* [Work task]:
From the records below, take each line where the string "jshttp" shows up and copy it.

* [Source material]:
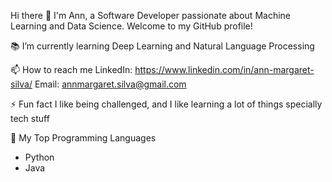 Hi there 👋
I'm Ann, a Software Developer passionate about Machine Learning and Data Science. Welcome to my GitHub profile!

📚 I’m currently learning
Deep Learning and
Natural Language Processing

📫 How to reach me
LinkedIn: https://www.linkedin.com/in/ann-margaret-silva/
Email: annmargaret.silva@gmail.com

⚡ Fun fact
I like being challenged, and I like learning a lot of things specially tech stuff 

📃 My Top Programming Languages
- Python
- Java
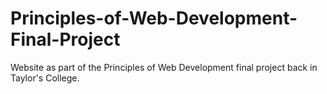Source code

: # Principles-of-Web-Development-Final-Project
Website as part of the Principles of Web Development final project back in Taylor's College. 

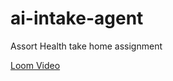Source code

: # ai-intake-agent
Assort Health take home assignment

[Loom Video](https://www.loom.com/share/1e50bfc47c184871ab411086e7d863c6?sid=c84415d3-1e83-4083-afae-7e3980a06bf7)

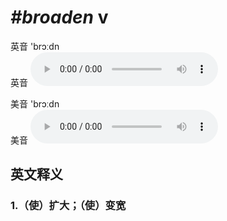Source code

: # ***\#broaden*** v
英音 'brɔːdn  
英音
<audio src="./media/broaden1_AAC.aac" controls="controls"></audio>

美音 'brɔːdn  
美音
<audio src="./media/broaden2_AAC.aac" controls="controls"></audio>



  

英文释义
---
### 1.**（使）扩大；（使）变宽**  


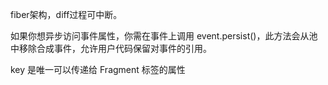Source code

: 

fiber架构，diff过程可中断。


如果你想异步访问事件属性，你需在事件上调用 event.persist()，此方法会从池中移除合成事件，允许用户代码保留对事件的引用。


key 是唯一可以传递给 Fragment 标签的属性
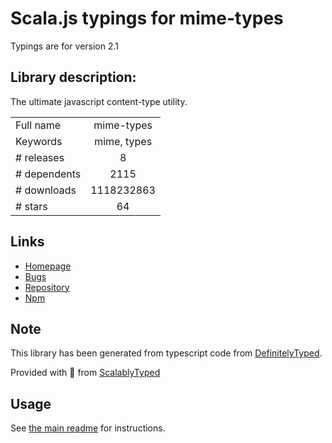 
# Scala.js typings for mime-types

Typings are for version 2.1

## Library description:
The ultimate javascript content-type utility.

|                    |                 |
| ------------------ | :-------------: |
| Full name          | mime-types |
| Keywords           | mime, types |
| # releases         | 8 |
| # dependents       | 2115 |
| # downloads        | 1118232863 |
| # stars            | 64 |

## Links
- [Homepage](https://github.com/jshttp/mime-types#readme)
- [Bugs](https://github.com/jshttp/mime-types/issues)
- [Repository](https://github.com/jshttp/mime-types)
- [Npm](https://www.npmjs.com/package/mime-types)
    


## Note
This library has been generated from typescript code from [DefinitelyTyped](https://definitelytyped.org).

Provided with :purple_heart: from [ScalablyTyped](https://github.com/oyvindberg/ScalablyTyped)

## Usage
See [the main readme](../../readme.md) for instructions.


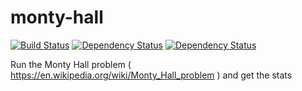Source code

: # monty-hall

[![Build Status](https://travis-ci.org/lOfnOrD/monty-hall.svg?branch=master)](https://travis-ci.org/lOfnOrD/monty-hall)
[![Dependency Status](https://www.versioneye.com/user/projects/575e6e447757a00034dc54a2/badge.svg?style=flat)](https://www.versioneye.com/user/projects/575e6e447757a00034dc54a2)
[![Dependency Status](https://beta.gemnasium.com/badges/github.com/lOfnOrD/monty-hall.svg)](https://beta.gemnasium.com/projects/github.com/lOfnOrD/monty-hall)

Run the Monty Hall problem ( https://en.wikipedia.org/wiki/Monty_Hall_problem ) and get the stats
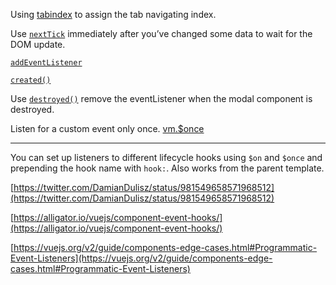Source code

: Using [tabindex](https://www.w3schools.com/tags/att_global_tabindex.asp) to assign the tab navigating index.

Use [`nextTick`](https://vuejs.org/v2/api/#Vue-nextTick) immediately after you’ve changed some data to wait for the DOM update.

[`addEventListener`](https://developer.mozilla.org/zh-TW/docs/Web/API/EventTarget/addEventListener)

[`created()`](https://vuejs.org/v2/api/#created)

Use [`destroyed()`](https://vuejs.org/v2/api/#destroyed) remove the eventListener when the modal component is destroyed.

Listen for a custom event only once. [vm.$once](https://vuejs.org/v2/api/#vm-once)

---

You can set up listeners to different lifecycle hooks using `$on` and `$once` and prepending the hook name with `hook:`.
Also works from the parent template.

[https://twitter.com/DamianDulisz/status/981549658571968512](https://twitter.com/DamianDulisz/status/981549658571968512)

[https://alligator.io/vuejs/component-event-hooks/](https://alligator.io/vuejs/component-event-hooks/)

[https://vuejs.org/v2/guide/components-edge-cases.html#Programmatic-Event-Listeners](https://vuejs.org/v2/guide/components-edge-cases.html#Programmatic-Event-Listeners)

---

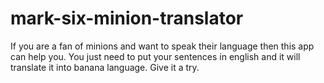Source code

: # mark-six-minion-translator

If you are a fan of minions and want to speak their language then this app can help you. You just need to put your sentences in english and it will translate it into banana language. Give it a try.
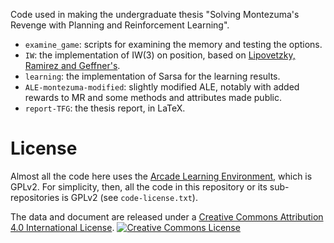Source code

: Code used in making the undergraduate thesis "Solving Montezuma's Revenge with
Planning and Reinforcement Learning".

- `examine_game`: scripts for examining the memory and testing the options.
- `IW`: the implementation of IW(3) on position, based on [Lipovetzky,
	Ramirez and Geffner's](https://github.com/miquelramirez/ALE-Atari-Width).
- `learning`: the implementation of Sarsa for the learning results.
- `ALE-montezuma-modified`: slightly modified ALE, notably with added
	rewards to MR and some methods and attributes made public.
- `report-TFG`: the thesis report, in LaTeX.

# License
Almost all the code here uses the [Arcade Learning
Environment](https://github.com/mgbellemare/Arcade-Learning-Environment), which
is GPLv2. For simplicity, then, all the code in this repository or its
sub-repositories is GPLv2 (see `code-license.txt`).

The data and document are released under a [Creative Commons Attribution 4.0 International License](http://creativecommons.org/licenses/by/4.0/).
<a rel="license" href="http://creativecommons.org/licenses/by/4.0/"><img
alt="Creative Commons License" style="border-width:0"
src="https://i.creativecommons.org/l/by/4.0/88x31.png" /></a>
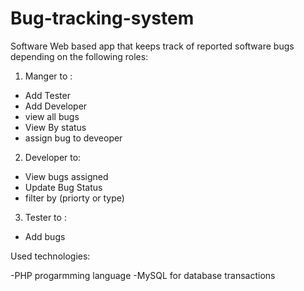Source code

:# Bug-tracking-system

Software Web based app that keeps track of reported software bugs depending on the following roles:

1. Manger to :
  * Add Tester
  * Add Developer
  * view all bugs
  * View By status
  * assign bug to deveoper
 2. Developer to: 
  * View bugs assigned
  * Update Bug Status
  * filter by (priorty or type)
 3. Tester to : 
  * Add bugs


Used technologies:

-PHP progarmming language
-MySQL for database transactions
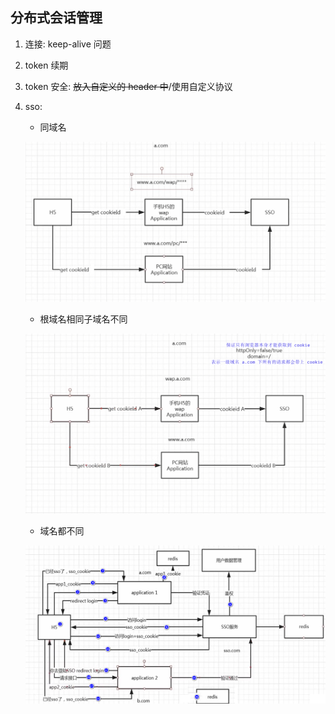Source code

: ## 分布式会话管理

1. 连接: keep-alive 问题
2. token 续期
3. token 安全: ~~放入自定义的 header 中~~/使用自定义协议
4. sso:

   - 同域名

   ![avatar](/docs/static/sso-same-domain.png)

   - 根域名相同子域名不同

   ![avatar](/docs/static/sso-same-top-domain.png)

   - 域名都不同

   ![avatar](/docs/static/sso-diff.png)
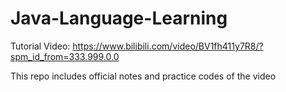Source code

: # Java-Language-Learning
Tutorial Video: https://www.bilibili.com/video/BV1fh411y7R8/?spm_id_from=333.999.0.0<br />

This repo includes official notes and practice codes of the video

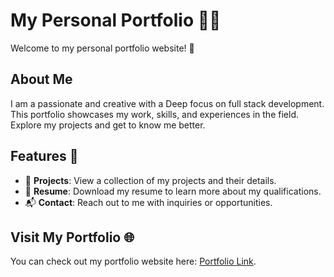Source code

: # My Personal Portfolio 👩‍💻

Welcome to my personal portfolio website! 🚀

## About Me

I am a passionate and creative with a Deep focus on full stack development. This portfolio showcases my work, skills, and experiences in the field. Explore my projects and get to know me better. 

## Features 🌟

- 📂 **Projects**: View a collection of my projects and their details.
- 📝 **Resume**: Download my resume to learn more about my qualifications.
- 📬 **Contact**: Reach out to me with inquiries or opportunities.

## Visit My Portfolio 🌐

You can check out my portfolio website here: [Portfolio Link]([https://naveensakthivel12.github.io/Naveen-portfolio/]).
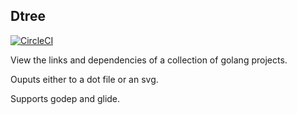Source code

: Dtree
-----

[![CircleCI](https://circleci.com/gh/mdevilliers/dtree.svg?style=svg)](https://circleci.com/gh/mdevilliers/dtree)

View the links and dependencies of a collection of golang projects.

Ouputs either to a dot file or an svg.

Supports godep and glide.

* [Output of the exercise]:
- [Homepage](https://github.com/jshttp/mime-types#readme)
- [Bugs](https://github.com/jshttp/mime-types/issues)
- [Repository](https://github.com/jshttp/mime-types)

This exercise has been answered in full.